PROVIDED DATA —

┄┄┄┄┄┄┄┄┄┄

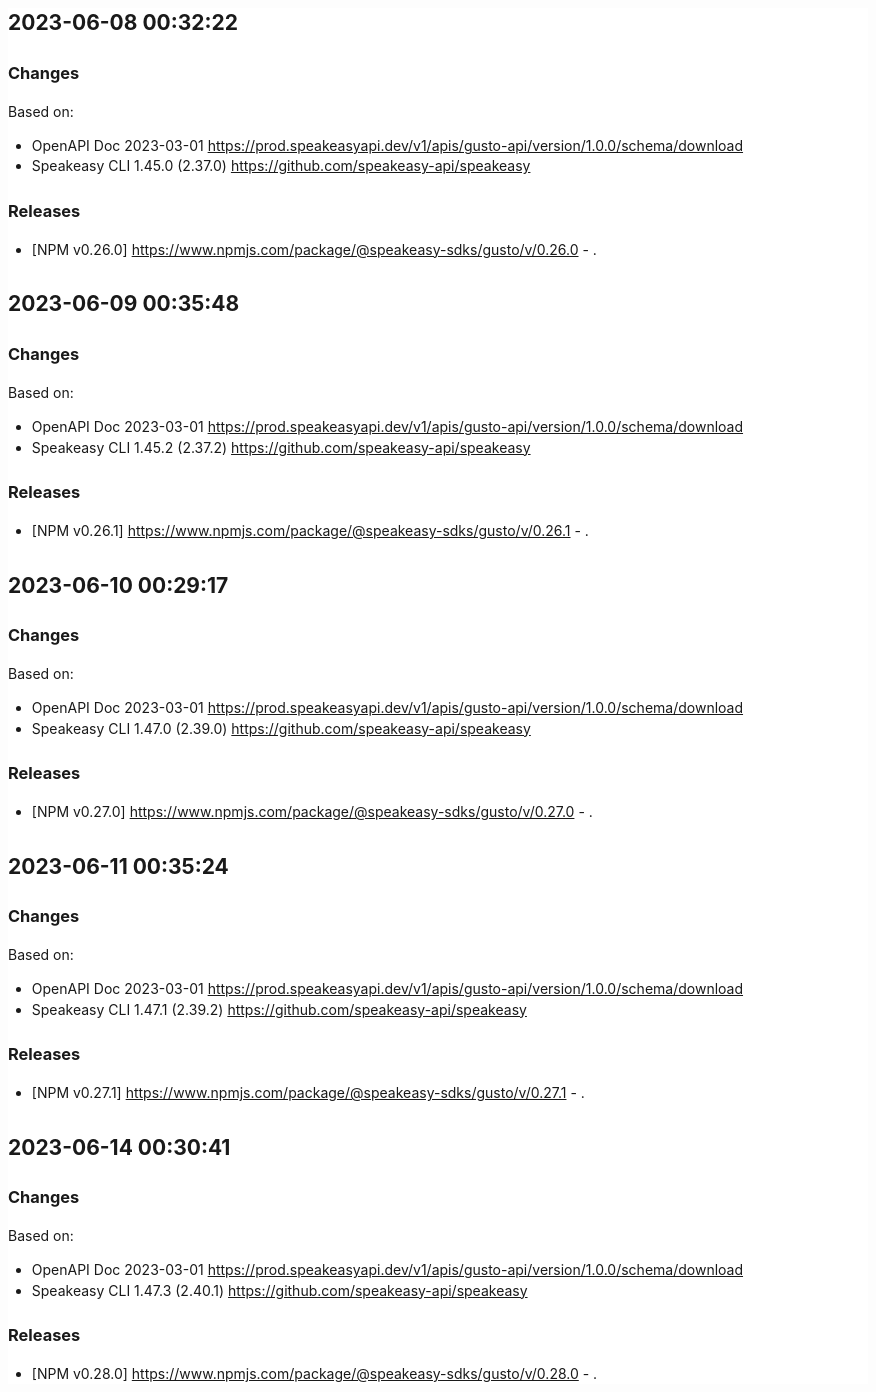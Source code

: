 ## 2023-06-08 00:32:22
### Changes
Based on:
- OpenAPI Doc 2023-03-01 https://prod.speakeasyapi.dev/v1/apis/gusto-api/version/1.0.0/schema/download
- Speakeasy CLI 1.45.0 (2.37.0) https://github.com/speakeasy-api/speakeasy
### Releases
- [NPM v0.26.0] https://www.npmjs.com/package/@speakeasy-sdks/gusto/v/0.26.0 - .

## 2023-06-09 00:35:48
### Changes
Based on:
- OpenAPI Doc 2023-03-01 https://prod.speakeasyapi.dev/v1/apis/gusto-api/version/1.0.0/schema/download
- Speakeasy CLI 1.45.2 (2.37.2) https://github.com/speakeasy-api/speakeasy
### Releases
- [NPM v0.26.1] https://www.npmjs.com/package/@speakeasy-sdks/gusto/v/0.26.1 - .

## 2023-06-10 00:29:17
### Changes
Based on:
- OpenAPI Doc 2023-03-01 https://prod.speakeasyapi.dev/v1/apis/gusto-api/version/1.0.0/schema/download
- Speakeasy CLI 1.47.0 (2.39.0) https://github.com/speakeasy-api/speakeasy
### Releases
- [NPM v0.27.0] https://www.npmjs.com/package/@speakeasy-sdks/gusto/v/0.27.0 - .

## 2023-06-11 00:35:24
### Changes
Based on:
- OpenAPI Doc 2023-03-01 https://prod.speakeasyapi.dev/v1/apis/gusto-api/version/1.0.0/schema/download
- Speakeasy CLI 1.47.1 (2.39.2) https://github.com/speakeasy-api/speakeasy
### Releases
- [NPM v0.27.1] https://www.npmjs.com/package/@speakeasy-sdks/gusto/v/0.27.1 - .

## 2023-06-14 00:30:41
### Changes
Based on:
- OpenAPI Doc 2023-03-01 https://prod.speakeasyapi.dev/v1/apis/gusto-api/version/1.0.0/schema/download
- Speakeasy CLI 1.47.3 (2.40.1) https://github.com/speakeasy-api/speakeasy
### Releases
- [NPM v0.28.0] https://www.npmjs.com/package/@speakeasy-sdks/gusto/v/0.28.0 - .

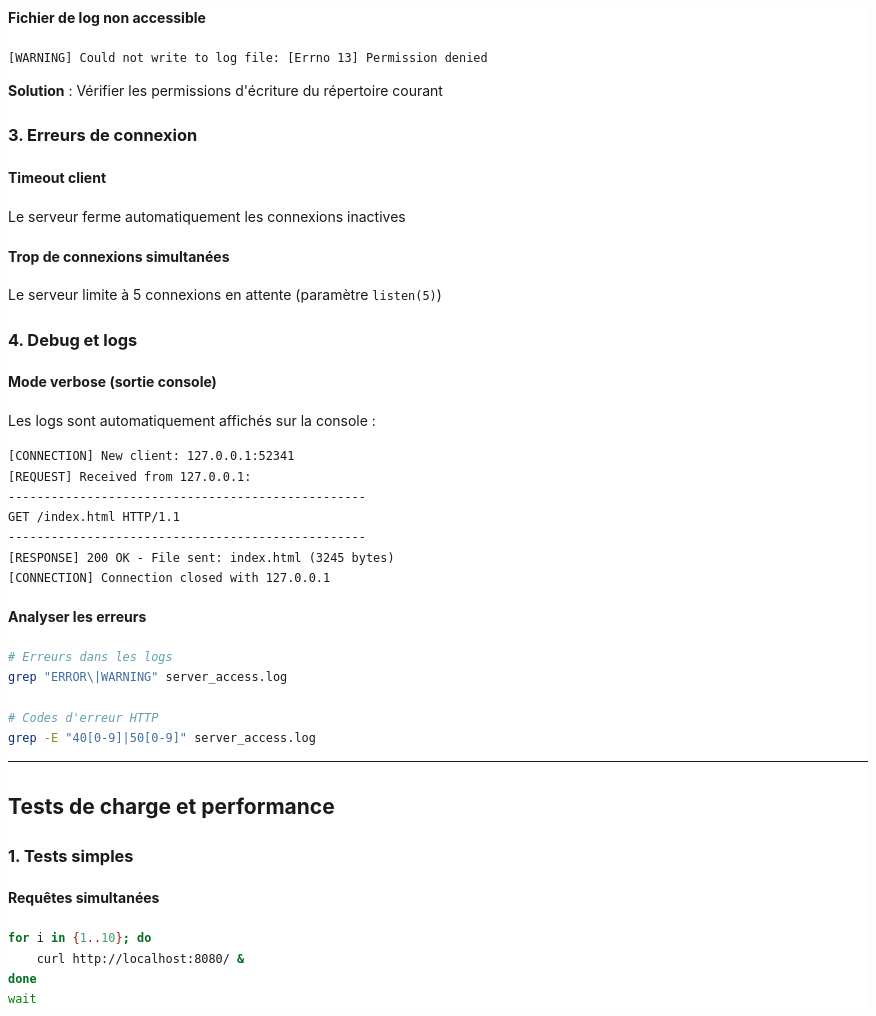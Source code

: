 #### Fichier de log non accessible

```
[WARNING] Could not write to log file: [Errno 13] Permission denied
```

**Solution** : Vérifier les permissions d'écriture du répertoire courant

### 3. Erreurs de connexion

#### Timeout client

Le serveur ferme automatiquement les connexions inactives

#### Trop de connexions simultanées

Le serveur limite à 5 connexions en attente (paramètre `listen(5)`)

### 4. Debug et logs

#### Mode verbose (sortie console)

Les logs sont automatiquement affichés sur la console :

```
[CONNECTION] New client: 127.0.0.1:52341
[REQUEST] Received from 127.0.0.1:
--------------------------------------------------
GET /index.html HTTP/1.1
--------------------------------------------------
[RESPONSE] 200 OK - File sent: index.html (3245 bytes)
[CONNECTION] Connection closed with 127.0.0.1
```

#### Analyser les erreurs

```bash
# Erreurs dans les logs
grep "ERROR\|WARNING" server_access.log

# Codes d'erreur HTTP
grep -E "40[0-9]|50[0-9]" server_access.log
```

------

## Tests de charge et performance

### 1. Tests simples

#### Requêtes simultanées

```bash
for i in {1..10}; do
    curl http://localhost:8080/ &
done
wait
```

┄┄┄┄┄┄┄┄┄┄

TASK TO CARRY OUT — Each line that mentions the string "index" must be copied from the listing.

ANSWER TO THIS EXERCISE —
GET /index.html HTTP/1.1
[RESPONSE] 200 OK - File sent: index.html (3245 bytes)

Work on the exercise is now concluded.